Repeat the lines from the line with "My intention is" to the line with "(when many things" in the listing below, keeping both end lines and adding nothing.

§ **Records supplied**:
++++++++++++++++++++

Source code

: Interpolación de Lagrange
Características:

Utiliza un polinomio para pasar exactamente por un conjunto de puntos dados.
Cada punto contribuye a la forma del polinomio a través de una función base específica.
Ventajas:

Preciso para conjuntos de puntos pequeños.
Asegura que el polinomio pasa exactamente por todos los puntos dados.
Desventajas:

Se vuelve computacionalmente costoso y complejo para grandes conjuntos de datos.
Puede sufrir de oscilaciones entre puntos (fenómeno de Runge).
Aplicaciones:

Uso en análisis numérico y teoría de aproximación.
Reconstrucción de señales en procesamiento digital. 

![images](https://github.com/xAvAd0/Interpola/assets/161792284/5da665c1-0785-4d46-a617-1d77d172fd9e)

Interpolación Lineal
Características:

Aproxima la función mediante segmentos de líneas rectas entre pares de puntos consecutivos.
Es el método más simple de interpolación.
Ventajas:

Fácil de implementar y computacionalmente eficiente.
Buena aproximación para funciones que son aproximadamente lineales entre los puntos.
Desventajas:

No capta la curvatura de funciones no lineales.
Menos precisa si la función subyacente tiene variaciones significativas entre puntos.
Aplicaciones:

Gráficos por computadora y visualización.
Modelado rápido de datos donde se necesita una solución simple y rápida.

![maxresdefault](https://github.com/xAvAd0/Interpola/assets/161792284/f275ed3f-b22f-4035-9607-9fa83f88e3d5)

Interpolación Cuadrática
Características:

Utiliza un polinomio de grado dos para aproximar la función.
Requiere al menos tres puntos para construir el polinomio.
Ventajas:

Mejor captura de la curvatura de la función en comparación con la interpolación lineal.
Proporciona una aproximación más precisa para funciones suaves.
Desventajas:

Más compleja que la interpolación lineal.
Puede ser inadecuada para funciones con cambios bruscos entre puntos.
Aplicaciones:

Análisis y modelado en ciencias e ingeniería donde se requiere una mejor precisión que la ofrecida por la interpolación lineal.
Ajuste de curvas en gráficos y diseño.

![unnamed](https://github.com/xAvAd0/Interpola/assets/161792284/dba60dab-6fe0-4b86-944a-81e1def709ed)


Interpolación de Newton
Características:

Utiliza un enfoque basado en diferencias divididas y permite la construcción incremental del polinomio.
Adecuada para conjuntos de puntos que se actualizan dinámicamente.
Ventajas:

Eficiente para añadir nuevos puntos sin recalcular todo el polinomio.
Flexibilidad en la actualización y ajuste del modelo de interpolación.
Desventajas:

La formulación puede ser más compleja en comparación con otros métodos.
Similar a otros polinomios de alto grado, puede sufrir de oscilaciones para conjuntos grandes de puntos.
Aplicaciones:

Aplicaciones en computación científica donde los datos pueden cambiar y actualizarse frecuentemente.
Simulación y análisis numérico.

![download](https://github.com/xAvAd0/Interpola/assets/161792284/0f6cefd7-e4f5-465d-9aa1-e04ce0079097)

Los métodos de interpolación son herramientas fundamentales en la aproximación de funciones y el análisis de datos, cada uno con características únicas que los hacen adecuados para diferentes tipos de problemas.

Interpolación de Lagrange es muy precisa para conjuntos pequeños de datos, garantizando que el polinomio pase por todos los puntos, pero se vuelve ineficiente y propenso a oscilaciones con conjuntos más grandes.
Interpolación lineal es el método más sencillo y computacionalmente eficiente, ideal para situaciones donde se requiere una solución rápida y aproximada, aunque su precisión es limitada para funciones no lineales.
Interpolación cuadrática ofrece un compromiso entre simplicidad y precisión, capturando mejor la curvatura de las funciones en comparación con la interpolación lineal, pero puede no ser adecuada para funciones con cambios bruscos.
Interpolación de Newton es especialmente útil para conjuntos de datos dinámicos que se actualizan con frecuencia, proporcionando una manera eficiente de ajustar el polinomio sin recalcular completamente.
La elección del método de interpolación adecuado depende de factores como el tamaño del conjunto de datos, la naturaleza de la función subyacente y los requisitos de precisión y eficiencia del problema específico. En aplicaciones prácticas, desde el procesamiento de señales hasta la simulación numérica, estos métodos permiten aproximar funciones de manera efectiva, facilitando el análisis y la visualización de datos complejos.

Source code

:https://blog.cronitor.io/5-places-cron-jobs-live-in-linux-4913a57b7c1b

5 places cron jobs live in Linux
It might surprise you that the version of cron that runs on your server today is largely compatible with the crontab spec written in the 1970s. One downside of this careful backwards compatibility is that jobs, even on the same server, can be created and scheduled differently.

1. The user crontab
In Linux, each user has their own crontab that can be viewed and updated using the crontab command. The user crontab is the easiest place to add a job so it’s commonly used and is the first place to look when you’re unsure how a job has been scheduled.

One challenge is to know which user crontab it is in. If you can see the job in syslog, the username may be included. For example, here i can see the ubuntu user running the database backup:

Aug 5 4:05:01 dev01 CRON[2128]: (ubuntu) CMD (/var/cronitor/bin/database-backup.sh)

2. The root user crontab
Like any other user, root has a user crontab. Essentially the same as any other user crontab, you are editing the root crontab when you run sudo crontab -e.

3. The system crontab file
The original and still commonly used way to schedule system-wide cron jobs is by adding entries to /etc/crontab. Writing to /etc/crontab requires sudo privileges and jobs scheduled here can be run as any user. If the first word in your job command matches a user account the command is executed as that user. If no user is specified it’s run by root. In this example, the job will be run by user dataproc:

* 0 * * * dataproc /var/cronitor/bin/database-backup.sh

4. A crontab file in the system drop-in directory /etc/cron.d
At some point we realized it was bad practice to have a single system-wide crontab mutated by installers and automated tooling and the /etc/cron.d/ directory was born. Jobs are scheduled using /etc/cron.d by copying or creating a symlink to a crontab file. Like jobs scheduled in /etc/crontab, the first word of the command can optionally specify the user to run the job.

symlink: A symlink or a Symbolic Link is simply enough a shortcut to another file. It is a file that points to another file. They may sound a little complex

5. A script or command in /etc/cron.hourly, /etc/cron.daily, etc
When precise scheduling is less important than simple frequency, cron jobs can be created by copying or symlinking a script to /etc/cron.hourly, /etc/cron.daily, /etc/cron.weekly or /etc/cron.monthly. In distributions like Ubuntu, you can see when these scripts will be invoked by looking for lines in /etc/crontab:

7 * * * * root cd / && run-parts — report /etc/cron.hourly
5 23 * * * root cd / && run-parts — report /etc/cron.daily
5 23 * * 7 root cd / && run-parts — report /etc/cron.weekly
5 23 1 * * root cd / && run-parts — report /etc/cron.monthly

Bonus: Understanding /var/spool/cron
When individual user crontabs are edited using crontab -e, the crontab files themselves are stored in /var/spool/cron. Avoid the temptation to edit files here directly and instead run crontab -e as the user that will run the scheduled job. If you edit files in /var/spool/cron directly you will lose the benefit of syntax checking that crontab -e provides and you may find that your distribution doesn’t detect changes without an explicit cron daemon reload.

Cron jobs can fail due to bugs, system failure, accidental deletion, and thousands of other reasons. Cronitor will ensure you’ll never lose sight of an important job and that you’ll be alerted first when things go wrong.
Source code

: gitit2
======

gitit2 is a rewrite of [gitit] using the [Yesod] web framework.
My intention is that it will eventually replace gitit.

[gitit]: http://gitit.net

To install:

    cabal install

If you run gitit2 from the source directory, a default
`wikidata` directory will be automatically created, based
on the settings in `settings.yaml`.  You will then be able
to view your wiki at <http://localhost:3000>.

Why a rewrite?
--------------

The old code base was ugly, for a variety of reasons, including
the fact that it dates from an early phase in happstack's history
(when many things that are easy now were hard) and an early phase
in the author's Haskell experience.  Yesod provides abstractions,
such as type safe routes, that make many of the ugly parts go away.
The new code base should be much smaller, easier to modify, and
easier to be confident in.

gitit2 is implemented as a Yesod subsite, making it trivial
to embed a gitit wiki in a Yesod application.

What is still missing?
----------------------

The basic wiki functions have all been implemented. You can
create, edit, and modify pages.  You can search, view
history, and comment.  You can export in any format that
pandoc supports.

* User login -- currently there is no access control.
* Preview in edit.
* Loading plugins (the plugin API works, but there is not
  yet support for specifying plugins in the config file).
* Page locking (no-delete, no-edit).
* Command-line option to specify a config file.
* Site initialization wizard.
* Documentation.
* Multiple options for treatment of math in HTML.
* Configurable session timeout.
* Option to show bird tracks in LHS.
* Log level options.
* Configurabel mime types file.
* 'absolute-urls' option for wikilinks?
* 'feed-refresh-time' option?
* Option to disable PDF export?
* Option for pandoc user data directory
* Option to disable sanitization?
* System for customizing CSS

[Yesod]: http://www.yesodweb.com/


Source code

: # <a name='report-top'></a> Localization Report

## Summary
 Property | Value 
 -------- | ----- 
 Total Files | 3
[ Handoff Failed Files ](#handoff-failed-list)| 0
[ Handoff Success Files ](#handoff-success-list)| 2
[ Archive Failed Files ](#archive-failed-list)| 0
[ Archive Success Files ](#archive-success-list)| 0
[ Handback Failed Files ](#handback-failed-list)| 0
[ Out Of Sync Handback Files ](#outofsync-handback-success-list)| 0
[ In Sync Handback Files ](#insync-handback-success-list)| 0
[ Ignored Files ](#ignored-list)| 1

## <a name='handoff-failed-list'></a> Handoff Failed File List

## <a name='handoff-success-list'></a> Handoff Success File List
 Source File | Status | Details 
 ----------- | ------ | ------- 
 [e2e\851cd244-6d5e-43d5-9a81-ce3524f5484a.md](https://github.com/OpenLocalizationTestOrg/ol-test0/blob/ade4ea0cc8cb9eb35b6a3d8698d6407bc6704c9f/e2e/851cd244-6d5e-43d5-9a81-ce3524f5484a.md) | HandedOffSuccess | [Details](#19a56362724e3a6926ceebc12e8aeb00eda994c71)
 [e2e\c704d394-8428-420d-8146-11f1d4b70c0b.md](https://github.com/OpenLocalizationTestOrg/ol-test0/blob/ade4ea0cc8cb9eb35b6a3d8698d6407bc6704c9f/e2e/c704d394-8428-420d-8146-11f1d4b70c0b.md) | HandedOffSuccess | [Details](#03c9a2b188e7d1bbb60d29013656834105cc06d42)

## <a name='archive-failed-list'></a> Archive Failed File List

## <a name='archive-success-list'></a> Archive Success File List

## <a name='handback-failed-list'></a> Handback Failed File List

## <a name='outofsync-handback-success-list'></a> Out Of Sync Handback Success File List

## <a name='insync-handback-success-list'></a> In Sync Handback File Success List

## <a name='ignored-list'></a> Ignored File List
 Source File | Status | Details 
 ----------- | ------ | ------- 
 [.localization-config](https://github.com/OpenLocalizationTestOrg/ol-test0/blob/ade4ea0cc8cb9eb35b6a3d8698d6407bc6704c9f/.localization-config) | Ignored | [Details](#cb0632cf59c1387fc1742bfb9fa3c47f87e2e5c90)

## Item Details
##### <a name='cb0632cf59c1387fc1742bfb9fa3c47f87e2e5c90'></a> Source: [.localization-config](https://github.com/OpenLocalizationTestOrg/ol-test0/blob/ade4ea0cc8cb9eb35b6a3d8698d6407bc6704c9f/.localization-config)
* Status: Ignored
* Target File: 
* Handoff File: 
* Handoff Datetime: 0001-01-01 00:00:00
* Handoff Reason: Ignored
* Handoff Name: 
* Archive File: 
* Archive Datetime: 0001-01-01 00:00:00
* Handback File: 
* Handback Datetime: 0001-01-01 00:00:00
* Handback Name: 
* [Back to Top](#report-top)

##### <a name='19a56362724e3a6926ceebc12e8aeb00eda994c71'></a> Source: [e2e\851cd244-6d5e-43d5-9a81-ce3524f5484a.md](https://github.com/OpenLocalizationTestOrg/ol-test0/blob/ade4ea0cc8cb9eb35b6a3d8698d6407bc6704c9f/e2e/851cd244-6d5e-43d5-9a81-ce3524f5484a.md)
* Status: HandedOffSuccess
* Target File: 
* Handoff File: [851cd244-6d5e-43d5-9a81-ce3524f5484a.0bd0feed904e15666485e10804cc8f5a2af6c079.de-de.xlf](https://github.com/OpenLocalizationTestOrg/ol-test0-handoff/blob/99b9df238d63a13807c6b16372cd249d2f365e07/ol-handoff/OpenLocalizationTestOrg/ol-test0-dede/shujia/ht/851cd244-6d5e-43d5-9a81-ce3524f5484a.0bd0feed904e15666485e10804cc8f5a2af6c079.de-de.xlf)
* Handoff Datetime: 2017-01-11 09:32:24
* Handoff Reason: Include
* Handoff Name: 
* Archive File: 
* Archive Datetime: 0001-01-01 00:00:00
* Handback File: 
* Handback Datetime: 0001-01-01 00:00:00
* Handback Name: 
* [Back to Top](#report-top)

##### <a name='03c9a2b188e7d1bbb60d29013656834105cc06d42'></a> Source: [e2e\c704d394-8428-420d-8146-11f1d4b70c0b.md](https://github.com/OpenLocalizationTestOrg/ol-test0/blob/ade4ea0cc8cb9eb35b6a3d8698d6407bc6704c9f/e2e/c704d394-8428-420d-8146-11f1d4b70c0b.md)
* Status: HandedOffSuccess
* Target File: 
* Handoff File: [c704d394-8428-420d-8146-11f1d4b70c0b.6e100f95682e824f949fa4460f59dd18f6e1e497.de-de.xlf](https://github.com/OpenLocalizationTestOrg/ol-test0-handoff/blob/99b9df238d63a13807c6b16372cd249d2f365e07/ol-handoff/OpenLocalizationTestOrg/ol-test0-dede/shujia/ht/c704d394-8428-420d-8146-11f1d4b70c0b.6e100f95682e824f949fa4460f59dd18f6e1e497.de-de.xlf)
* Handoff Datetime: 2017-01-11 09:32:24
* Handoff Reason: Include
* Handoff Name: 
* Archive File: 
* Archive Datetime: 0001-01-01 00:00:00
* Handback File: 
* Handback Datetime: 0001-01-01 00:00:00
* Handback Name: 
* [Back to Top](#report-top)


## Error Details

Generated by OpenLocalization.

++++++++++++++++++++

§ **Output below**:
My intention is that it will eventually replace gitit.

[gitit]: http://gitit.net

To install:

    cabal install

If you run gitit2 from the source directory, a default
`wikidata` directory will be automatically created, based
on the settings in `settings.yaml`.  You will then be able
to view your wiki at <http://localhost:3000>.

Why a rewrite?
--------------

The old code base was ugly, for a variety of reasons, including
the fact that it dates from an early phase in happstack's history
(when many things that are easy now were hard) and an early phase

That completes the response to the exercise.